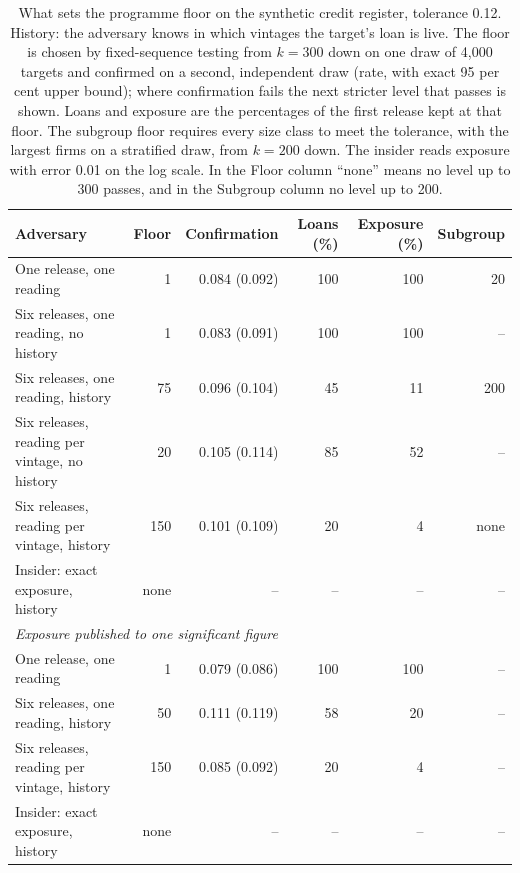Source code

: \begin{table}[t]
\centering
\caption{What sets the programme floor on the synthetic credit register, tolerance 0.12. History: the adversary knows in which vintages the target's loan is live. The floor is chosen by fixed-sequence testing from $k=300$ down on one draw of 4{,}000 targets and confirmed on a second, independent draw (rate, with exact 95 per cent upper bound); where confirmation fails the next stricter level that passes is shown. Loans and exposure are the percentages of the first release kept at that floor. The subgroup floor requires every size class to meet the tolerance, with the largest firms on a stratified draw, from $k=200$ down. The insider reads exposure with error 0.01 on the log scale. In the Floor column ``none'' means no level up to 300 passes, and in the Subgroup column no level up to 200.}
\label{tab:robust}
\small\setlength{\tabcolsep}{3pt}
\begin{tabular}{lrrrrr}
\toprule
Adversary & Floor & Confirmation & Loans (\%) & Exposure (\%) & Subgroup \\
\midrule
One release, one reading & 1 & 0.084 (0.092) & 100 & 100 & 20 \\
Six releases, one reading, no history & 1 & 0.083 (0.091) & 100 & 100 & -- \\
Six releases, one reading, history & 75 & 0.096 (0.104) & 45 & 11 & 200 \\
Six releases, reading per vintage, no history & 20 & 0.105 (0.114) & 85 & 52 & -- \\
Six releases, reading per vintage, history & 150 & 0.101 (0.109) & 20 & 4 & none \\
Insider: exact exposure, history & none & -- & -- & -- & -- \\
\midrule
\multicolumn{6}{l}{\emph{Exposure published to one significant figure}}\\
One release, one reading & 1 & 0.079 (0.086) & 100 & 100 & -- \\
Six releases, one reading, history & 50 & 0.111 (0.119) & 58 & 20 & -- \\
Six releases, reading per vintage, history & 150 & 0.085 (0.092) & 20 & 4 & -- \\
Insider: exact exposure, history & none & -- & -- & -- & -- \\
\bottomrule
\end{tabular}
\end{table}
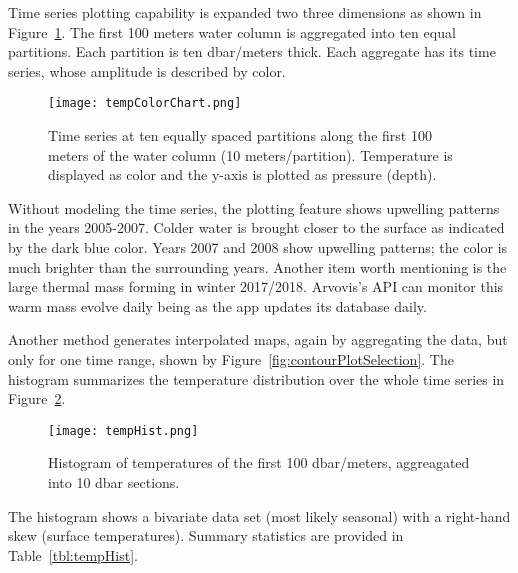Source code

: Time series plotting capability is expanded two three dimensions as shown in Figure~\ref{fig:vts}. The first 100 meters water column is aggregated into ten equal partitions. Each partition is ten dbar/meters thick. Each aggregate has its time series, whose amplitude is described by color. 

\begin{figure}[H]
\centering
\begin{minipage}{4in}
\texttt{[image: tempColorChart.png]}
\caption{\label{fig:vts}Time series at ten equally spaced partitions along the first 100 meters of the water column (10 meters/partition). Temperature is displayed as color and the y-axis is plotted as pressure (depth).}
\end{minipage}
\end{figure}

Without modeling the time series, the plotting feature shows upwelling patterns in the years 2005-2007. Colder water is brought closer to the surface as indicated by the dark blue color. Years 2007 and 2008 show upwelling patterns; the color is much brighter than the surrounding years. Another item worth mentioning is the large thermal mass forming in winter 2017/2018. Arvovis's API can monitor this warm mass evolve daily being as the app updates its database daily.

Another method generates interpolated maps, again by aggregating the data, but only for one time range, shown by Figure~\ref{fig:contourPlotSelection}.
The histogram summarizes the temperature distribution over the whole time series in Figure~\ref{fig:tempHist}.

\begin{figure}[H]
\centering
\begin{minipage}{4in}
\texttt{[image: tempHist.png]}
\caption{\label{fig:tempHist}Histogram of temperatures of the first 100 dbar/meters, aggreagated into 10 dbar sections.}
\end{minipage}
\end{figure}

The histogram shows a bivariate data set (most likely seasonal) with a right-hand skew (surface temperatures). Summary statistics are provided in Table~\ref{tbl:tempHist}.

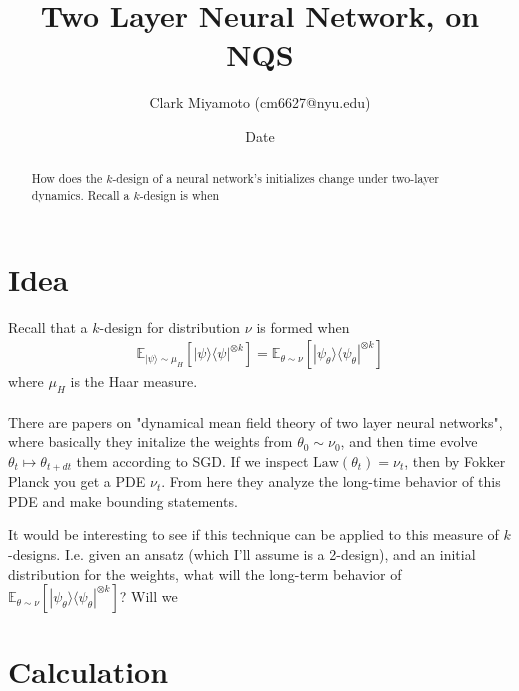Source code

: \documentclass[12pt,fleqn]{article}
\title{Two Layer Neural Network, on NQS}
\author{Clark Miyamoto (cm6627@nyu.edu)}
\date{Date}
\numberwithin{equation}{section} %
\begin{document}
\maketitle

\begin{abstract}
	How does the $k$-design of a neural network's initializes change under two-layer dynamics. Recall a $k$-design is when 
\end{abstract}
\section{Idea}
Recall that a $k$-design for distribution $\nu$ is formed when
\begin{align}
	\mathbb E_{|\psi \rangle \sim \mu_H} [|\psi\rangle\langle\psi|^{\otimes k}]  = \mathbb E_{\theta\sim \nu}[| \psi_\theta \rangle \langle \psi_\theta|^{\otimes k}]
\end{align}
where $\mu_H$ is the Haar measure.\\
\\
There are papers on "dynamical mean field theory of two layer neural networks", where basically they initalize the weights from $\theta_0 \sim \nu_0$, and then time evolve $\theta_t \mapsto \theta_{t+dt}$ them according to SGD. If we inspect $\text{Law}(\theta_t) = \nu_t$, then by Fokker Planck you get a PDE $\nu_t$. From here they analyze the long-time behavior of this PDE and make bounding statements.

It would be interesting to see if this technique can be applied to this measure of $k$-designs. I.e. given an ansatz (which I'll assume is a 2-design), and an initial distribution for the weights, what will the long-term behavior of $\mathbb E_{\theta\sim \nu}[| \psi_\theta \rangle \langle \psi_\theta|^{\otimes k}]$? Will we 
\section{Calculation}
\end{document}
+ + +
How many lines in the listing above contain "reading"? Answer with the number alone.

8